Note that the reset mechanism is detached from the computational graph, as the surrogate gradient should only be applied to \(\partial S/\partial U\), and not \(\partial R/\partial U\).

The above neuron is instantiated using:

lif1 = LeakySurrogate(beta=0.9)

This neuron can be simulated using a for-loop, just as in previous tutorials, while PyTorch’s automatic differentation (autodiff) mechanism keeps track of the gradient in the background.

The same thing can be accomplished by calling the snn.Leaky neuron. In fact, every time you call any neuron model from snnTorch, the ATan surrogate gradient is applied to it by default:

lif1 = snn.Leaky(beta=0.9)

If you would like to explore how this neuron behaves, then refer to Tutorial 3.

3. Backprop Through Time

Equation \((4)\) only calculates the gradient for one single time step (referred to as the immediate influence in the figure below), but the backpropagation through time (BPTT) algorithm calculates the gradient from the loss to all descendants and sums them together.

The weight \(W\) is applied at every time step, and so imagine a loss is also calculated at every time step.

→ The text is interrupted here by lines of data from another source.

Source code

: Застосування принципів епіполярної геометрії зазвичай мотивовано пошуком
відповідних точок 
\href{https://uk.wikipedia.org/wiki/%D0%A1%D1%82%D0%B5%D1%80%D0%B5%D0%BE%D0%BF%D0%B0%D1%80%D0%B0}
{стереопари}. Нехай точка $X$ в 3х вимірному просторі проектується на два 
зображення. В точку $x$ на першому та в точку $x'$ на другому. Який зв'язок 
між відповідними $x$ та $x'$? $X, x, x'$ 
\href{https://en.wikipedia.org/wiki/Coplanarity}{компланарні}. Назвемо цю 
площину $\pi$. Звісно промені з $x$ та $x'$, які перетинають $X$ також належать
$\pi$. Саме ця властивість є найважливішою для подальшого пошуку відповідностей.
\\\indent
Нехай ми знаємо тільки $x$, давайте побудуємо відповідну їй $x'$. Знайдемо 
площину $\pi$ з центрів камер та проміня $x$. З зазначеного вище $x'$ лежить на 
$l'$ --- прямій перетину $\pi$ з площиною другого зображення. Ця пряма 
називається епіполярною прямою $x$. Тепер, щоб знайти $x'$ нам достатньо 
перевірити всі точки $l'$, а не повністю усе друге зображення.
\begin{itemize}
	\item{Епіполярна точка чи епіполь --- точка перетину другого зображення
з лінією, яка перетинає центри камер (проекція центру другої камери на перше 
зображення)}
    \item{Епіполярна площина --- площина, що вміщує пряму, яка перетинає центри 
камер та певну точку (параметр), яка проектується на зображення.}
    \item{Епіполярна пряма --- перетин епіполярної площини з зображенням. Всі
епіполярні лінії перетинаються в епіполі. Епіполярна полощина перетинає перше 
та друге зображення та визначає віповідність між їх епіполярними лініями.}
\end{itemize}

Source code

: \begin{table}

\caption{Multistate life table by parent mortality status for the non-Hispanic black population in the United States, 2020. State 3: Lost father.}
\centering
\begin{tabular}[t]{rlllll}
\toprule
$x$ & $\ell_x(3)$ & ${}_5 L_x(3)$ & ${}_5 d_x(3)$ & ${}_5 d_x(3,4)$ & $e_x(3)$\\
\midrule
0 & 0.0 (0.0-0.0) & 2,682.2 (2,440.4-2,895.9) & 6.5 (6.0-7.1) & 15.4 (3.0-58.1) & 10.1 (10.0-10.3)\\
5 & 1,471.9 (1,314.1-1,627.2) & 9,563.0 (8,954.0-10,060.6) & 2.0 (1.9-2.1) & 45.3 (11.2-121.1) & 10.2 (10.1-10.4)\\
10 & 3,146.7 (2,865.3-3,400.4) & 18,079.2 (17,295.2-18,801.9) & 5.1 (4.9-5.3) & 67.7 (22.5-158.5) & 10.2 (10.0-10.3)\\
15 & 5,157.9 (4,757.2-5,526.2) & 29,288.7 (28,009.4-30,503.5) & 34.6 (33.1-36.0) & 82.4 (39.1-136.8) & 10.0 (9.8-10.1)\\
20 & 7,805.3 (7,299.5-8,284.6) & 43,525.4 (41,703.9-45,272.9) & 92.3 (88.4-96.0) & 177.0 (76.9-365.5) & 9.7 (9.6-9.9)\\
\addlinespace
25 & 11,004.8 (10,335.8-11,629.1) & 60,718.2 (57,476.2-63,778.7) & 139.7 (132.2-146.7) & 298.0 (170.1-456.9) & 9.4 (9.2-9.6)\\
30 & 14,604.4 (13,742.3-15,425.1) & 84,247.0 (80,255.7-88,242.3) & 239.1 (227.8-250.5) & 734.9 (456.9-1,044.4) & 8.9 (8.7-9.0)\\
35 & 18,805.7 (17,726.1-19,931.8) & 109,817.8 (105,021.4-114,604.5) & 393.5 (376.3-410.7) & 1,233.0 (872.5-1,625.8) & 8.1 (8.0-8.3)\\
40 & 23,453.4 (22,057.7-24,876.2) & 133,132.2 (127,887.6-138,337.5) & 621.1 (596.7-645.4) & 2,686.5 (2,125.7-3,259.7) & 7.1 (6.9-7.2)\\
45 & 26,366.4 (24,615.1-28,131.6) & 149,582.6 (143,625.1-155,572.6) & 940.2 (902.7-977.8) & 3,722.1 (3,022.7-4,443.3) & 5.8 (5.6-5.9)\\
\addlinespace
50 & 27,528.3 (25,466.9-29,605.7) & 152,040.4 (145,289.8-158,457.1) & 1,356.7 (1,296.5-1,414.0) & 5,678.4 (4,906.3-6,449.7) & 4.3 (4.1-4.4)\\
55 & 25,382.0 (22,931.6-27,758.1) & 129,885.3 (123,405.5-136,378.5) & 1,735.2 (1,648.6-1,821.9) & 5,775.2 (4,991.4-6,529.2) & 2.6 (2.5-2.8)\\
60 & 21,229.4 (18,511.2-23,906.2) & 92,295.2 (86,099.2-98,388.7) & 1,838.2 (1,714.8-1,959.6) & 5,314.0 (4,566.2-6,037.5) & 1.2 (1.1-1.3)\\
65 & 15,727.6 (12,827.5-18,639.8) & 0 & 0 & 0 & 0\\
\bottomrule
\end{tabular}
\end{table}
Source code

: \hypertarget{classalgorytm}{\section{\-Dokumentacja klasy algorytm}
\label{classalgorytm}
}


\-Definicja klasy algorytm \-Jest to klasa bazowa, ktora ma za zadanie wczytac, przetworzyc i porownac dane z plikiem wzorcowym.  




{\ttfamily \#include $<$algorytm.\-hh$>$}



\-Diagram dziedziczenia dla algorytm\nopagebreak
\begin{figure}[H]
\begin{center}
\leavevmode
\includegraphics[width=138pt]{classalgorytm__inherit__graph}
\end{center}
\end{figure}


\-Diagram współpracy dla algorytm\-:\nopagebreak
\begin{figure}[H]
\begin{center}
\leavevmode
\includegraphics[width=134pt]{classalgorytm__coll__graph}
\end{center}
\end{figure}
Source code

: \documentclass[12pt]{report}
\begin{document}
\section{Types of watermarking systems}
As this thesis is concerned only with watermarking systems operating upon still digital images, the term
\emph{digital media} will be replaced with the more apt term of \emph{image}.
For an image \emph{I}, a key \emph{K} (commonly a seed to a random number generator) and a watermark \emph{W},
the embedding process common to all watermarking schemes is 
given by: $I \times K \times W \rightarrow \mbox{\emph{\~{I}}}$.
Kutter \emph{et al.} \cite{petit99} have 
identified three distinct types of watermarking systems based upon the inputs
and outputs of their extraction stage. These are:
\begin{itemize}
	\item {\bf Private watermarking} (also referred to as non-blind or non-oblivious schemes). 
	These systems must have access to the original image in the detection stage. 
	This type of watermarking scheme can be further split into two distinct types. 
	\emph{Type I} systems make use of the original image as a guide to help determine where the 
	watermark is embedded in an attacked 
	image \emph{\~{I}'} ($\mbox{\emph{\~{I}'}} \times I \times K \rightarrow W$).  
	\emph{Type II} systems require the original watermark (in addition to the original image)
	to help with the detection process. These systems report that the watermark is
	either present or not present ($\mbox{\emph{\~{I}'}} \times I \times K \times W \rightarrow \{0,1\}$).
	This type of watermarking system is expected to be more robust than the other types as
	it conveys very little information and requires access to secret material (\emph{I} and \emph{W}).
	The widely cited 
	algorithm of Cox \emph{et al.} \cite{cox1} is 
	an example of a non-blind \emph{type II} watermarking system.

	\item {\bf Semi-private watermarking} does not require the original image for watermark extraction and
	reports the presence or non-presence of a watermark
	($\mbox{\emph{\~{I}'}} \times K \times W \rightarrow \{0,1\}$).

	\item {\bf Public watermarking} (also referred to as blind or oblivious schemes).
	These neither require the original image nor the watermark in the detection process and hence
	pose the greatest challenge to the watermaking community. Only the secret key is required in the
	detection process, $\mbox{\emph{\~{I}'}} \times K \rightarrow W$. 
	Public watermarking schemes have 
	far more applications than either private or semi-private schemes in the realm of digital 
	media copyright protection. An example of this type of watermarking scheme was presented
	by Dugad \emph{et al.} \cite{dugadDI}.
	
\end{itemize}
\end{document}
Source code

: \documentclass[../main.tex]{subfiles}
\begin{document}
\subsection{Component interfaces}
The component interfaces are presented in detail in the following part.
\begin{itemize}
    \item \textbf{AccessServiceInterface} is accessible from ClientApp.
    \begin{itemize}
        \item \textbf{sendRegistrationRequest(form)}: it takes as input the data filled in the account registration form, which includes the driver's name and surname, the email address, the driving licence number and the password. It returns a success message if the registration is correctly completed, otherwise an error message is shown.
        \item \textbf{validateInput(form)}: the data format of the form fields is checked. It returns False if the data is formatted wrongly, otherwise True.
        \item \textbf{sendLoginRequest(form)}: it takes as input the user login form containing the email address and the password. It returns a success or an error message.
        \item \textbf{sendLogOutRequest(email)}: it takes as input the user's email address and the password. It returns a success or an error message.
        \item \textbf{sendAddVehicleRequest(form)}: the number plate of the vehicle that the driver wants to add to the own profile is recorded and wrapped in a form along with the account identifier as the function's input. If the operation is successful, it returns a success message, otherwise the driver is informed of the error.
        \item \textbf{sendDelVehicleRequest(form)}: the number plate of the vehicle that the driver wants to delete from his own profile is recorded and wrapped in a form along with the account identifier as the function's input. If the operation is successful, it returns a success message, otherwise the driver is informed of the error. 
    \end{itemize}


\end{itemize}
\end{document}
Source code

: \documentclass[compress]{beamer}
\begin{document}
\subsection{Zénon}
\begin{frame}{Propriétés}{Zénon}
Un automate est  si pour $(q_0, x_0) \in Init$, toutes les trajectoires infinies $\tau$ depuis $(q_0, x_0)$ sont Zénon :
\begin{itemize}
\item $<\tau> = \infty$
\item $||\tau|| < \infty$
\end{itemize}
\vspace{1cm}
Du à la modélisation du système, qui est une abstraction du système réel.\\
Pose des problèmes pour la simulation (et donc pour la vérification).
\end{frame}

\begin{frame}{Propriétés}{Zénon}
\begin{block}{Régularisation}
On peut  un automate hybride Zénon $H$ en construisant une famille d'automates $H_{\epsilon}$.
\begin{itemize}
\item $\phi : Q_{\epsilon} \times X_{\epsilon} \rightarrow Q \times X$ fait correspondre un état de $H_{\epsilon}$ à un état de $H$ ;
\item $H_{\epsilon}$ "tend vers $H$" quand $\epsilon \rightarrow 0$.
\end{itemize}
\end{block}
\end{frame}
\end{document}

The influence of the weight on present and historical losses must be summed together to define the global gradient:

\[\frac{\partial \mathcal{L}}{\partial W}=\sum_t \frac{\partial\mathcal{L}[t]}{\partial W} = \sum_t \sum_{s\leq t} \frac{\partial\mathcal{L}[t]}{\partial W[s]}\frac{\partial W[s]}{\partial W} \tag{5}\]

The point of \((5)\) is to ensure causality: by constraining \(s\leq t\), we only account for the contribution of immediate and prior influences of \(W\) on the loss. A recurrent system constrains the weight to be shared across all steps: \(W[0]=W[1] =~... ~ = W\). Therefore, a change in \(W[s]\) will have the same effect on all \(W\), which implies that \(\partial W[s]/\partial W=1\):

\[\frac{\partial \mathcal{L}}{\partial W}= \sum_t \sum_{s\leq t} \frac{\partial\mathcal{L}[t]}{\partial W[s]} \tag{6}\]

As an example, isolate the prior influence due to \(s = t-1\) only; this means the backward pass must track back in time by one step. The influence of \(W[t-1]\) on the loss can be written as:

\[\frac{\partial \mathcal{L}[t]}{\partial W[t-1]} = \frac{\partial \mathcal{L}[t]}{\partial S[t]} \underbrace{\frac{\partial \tilde{S}[t]}{\partial U[t]}}_{Eq.~(5)} \underbrace{\frac{\partial U[t]}{\partial U[t-1]}}_\beta \underbrace{\frac{\partial U[t-1]}{\partial I[t-1]}}_1 \underbrace{\frac{\partial I[t-1]}{\partial W[t-1]}}_{X[t-1]} \tag{7}\]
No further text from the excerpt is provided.